Sur cet ensemble donc, « la situation est globalement satisfaisante », juge l’ASN, même si Pierre-Franck Chevet note la survenue de problèmes ponctuels. Des défaillances ont été relevées sur plusieurs de ces grosses installations (des réacteurs essentiellement) ces derniers mois.

En septembre dernier, la centrale nucléaire de Belleville-sur-Loire (Cher) a été placée par l'ASN «sous surveillance renforcée», une procédure très rare déclenchée après que l’ASN y a constaté « la dégradation du niveau de sûreté constatée depuis 2016 » et « plusieurs défaillances de l’exploitant [EDF] dans l’identification et l’analyse des conséquences des anomalies affectant certains équipements importants pour la sûreté ».

« Des enjeux sans précédents sur la période à venir »

« trouver des anomalies n'est pas que négatif, tient à préciser Pierre-Franck Chevet. Celles récement identifiés sont le fruit aussi d'une intensification des contrôles. La sûreté en sort grandie. Cela ne change pas mon jugement sur la sûreté globale du parc nucléaire français qui reste satisfaisante. »

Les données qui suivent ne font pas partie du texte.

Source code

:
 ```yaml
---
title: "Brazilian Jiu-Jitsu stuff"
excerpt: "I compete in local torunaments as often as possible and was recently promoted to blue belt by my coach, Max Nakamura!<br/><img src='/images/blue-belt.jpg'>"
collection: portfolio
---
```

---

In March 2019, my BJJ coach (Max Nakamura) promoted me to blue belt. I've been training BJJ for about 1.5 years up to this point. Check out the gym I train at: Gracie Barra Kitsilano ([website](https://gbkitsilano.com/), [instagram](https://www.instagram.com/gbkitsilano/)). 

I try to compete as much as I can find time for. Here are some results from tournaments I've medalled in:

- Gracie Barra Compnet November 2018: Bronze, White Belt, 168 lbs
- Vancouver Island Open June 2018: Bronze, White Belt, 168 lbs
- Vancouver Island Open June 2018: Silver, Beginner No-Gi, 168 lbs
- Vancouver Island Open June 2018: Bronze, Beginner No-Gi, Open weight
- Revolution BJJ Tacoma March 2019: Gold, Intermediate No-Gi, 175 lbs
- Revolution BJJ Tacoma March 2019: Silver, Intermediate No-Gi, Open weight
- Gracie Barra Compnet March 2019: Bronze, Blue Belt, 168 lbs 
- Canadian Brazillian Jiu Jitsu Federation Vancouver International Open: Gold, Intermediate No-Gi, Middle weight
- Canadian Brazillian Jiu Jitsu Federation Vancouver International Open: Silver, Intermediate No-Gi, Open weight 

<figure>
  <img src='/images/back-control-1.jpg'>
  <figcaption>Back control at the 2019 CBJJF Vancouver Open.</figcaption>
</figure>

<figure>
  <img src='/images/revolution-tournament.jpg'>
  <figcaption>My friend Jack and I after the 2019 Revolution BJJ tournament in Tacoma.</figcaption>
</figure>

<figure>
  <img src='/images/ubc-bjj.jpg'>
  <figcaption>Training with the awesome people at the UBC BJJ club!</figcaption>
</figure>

En revanche, sur le moyen terme, Pierre-Franck Chevet estime « le contexte préoccupant ». Les difficultés économiques actuelles des grands industriels de la filière nucléaire (Areva, EDF, CEA) inquiètent l’ASN alors même qu’elles auront plus de choses à faire à l’avenir en matière de sûreté. Pierre Franck Chevet parle « d’enjeux sans précédents sur la période à venir ».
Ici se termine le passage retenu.